**WHAT TO DO:** Return the entries in full, exactly as written.

**MATERIAL PROVIDED:**
########

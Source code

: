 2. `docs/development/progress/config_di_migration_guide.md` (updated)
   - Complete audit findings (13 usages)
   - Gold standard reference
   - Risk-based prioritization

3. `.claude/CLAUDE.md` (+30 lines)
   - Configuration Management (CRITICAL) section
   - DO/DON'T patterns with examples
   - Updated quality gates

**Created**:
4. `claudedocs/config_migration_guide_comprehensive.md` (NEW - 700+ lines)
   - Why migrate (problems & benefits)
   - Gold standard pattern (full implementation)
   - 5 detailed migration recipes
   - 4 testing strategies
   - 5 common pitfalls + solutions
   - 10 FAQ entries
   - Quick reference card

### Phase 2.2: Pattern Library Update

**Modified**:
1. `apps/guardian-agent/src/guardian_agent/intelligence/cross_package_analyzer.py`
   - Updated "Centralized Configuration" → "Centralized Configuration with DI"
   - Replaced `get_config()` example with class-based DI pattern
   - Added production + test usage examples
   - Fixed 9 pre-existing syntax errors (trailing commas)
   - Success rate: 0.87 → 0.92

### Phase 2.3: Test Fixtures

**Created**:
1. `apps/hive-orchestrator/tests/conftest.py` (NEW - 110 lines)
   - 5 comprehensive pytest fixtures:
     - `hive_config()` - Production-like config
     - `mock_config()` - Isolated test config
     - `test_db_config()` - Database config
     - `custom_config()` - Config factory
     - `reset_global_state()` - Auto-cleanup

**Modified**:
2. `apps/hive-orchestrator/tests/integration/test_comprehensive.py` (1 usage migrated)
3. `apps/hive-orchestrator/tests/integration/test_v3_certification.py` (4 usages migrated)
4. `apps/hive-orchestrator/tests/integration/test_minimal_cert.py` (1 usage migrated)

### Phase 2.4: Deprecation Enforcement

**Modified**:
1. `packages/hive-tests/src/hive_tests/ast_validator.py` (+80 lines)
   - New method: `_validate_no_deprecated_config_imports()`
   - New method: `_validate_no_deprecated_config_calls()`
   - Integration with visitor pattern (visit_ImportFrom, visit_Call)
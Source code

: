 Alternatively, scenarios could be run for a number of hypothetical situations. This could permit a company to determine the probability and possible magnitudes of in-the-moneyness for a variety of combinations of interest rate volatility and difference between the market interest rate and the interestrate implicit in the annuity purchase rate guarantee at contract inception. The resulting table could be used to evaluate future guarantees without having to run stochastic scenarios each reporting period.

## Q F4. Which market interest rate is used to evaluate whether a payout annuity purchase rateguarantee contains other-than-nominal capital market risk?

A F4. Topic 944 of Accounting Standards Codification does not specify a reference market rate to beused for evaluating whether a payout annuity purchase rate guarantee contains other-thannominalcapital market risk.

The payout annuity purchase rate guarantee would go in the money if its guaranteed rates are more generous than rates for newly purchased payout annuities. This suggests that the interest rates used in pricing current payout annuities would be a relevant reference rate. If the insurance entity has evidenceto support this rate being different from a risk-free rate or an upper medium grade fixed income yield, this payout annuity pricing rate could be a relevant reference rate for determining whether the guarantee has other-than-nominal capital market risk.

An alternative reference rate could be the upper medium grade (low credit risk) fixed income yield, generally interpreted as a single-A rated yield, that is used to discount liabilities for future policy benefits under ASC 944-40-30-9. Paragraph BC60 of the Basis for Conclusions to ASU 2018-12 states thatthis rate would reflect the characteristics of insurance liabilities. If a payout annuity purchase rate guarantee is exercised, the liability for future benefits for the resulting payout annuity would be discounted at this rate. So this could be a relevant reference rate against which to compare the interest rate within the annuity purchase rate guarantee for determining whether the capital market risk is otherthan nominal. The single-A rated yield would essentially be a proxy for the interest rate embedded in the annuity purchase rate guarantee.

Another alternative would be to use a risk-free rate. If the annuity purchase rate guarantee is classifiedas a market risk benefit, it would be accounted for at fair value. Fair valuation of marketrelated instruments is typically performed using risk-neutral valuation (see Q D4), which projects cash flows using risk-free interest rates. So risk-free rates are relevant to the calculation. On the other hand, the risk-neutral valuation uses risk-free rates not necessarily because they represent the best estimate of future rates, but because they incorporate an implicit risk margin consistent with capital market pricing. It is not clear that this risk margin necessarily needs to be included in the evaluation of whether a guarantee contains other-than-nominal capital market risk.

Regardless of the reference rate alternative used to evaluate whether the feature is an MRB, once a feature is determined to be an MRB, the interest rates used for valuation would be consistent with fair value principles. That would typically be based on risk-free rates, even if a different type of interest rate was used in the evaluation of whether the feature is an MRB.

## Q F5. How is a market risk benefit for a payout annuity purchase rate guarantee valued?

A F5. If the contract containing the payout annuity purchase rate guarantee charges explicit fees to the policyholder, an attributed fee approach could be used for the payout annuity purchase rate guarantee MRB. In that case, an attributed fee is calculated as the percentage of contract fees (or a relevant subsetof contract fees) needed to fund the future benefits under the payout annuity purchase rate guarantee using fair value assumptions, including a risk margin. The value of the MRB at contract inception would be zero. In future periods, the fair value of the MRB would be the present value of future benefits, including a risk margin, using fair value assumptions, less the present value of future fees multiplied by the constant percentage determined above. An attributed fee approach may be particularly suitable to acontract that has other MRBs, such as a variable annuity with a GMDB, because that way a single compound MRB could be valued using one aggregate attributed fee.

########

**RESULT OF THE TASK:**
Source code

: 2. `docs/development/progress/config_di_migration_guide.md` (updated)
   - Complete audit findings (13 usages)
   - Gold standard reference
   - Risk-based prioritization

3. `.claude/CLAUDE.md` (+30 lines)
   - Configuration Management (CRITICAL) section
   - DO/DON'T patterns with examples
   - Updated quality gates

**Created**:
4. `claudedocs/config_migration_guide_comprehensive.md` (NEW - 700+ lines)
   - Why migrate (problems & benefits)
   - Gold standard pattern (full implementation)
   - 5 detailed migration recipes
   - 4 testing strategies
   - 5 common pitfalls + solutions
   - 10 FAQ entries
   - Quick reference card

### Phase 2.2: Pattern Library Update

**Modified**:
1. `apps/guardian-agent/src/guardian_agent/intelligence/cross_package_analyzer.py`
   - Updated "Centralized Configuration" → "Centralized Configuration with DI"
   - Replaced `get_config()` example with class-based DI pattern
   - Added production + test usage examples
   - Fixed 9 pre-existing syntax errors (trailing commas)
   - Success rate: 0.87 → 0.92

### Phase 2.3: Test Fixtures

**Created**:
1. `apps/hive-orchestrator/tests/conftest.py` (NEW - 110 lines)
   - 5 comprehensive pytest fixtures:
     - `hive_config()` - Production-like config
     - `mock_config()` - Isolated test config
     - `test_db_config()` - Database config
     - `custom_config()` - Config factory
     - `reset_global_state()` - Auto-cleanup

**Modified**:
2. `apps/hive-orchestrator/tests/integration/test_comprehensive.py` (1 usage migrated)
3. `apps/hive-orchestrator/tests/integration/test_v3_certification.py` (4 usages migrated)
4. `apps/hive-orchestrator/tests/integration/test_minimal_cert.py` (1 usage migrated)

### Phase 2.4: Deprecation Enforcement

**Modified**:
1. `packages/hive-tests/src/hive_tests/ast_validator.py` (+80 lines)
   - New method: `_validate_no_deprecated_config_imports()`
   - New method: `_validate_no_deprecated_config_calls()`
   - Integration with visitor pattern (visit_ImportFrom, visit_Call)
Source code

: Alternatively, scenarios could be run for a number of hypothetical situations. This could permit a company to determine the probability and possible magnitudes of in-the-moneyness for a variety of combinations of interest rate volatility and difference between the market interest rate and the interestrate implicit in the annuity purchase rate guarantee at contract inception. The resulting table could be used to evaluate future guarantees without having to run stochastic scenarios each reporting period.

## Q F4. Which market interest rate is used to evaluate whether a payout annuity purchase rateguarantee contains other-than-nominal capital market risk?

A F4. Topic 944 of Accounting Standards Codification does not specify a reference market rate to beused for evaluating whether a payout annuity purchase rate guarantee contains other-thannominalcapital market risk.

The payout annuity purchase rate guarantee would go in the money if its guaranteed rates are more generous than rates for newly purchased payout annuities. This suggests that the interest rates used in pricing current payout annuities would be a relevant reference rate. If the insurance entity has evidenceto support this rate being different from a risk-free rate or an upper medium grade fixed income yield, this payout annuity pricing rate could be a relevant reference rate for determining whether the guarantee has other-than-nominal capital market risk.

An alternative reference rate could be the upper medium grade (low credit risk) fixed income yield, generally interpreted as a single-A rated yield, that is used to discount liabilities for future policy benefits under ASC 944-40-30-9. Paragraph BC60 of the Basis for Conclusions to ASU 2018-12 states thatthis rate would reflect the characteristics of insurance liabilities. If a payout annuity purchase rate guarantee is exercised, the liability for future benefits for the resulting payout annuity would be discounted at this rate. So this could be a relevant reference rate against which to compare the interest rate within the annuity purchase rate guarantee for determining whether the capital market risk is otherthan nominal. The single-A rated yield would essentially be a proxy for the interest rate embedded in the annuity purchase rate guarantee.

Another alternative would be to use a risk-free rate. If the annuity purchase rate guarantee is classifiedas a market risk benefit, it would be accounted for at fair value. Fair valuation of marketrelated instruments is typically performed using risk-neutral valuation (see Q D4), which projects cash flows using risk-free interest rates. So risk-free rates are relevant to the calculation. On the other hand, the risk-neutral valuation uses risk-free rates not necessarily because they represent the best estimate of future rates, but because they incorporate an implicit risk margin consistent with capital market pricing. It is not clear that this risk margin necessarily needs to be included in the evaluation of whether a guarantee contains other-than-nominal capital market risk.

Regardless of the reference rate alternative used to evaluate whether the feature is an MRB, once a feature is determined to be an MRB, the interest rates used for valuation would be consistent with fair value principles. That would typically be based on risk-free rates, even if a different type of interest rate was used in the evaluation of whether the feature is an MRB.

## Q F5. How is a market risk benefit for a payout annuity purchase rate guarantee valued?

A F5. If the contract containing the payout annuity purchase rate guarantee charges explicit fees to the policyholder, an attributed fee approach could be used for the payout annuity purchase rate guarantee MRB. In that case, an attributed fee is calculated as the percentage of contract fees (or a relevant subsetof contract fees) needed to fund the future benefits under the payout annuity purchase rate guarantee using fair value assumptions, including a risk margin. The value of the MRB at contract inception would be zero. In future periods, the fair value of the MRB would be the present value of future benefits, including a risk margin, using fair value assumptions, less the present value of future fees multiplied by the constant percentage determined above. An attributed fee approach may be particularly suitable to acontract that has other MRBs, such as a variable annuity with a GMDB, because that way a single compound MRB could be valued using one aggregate attributed fee.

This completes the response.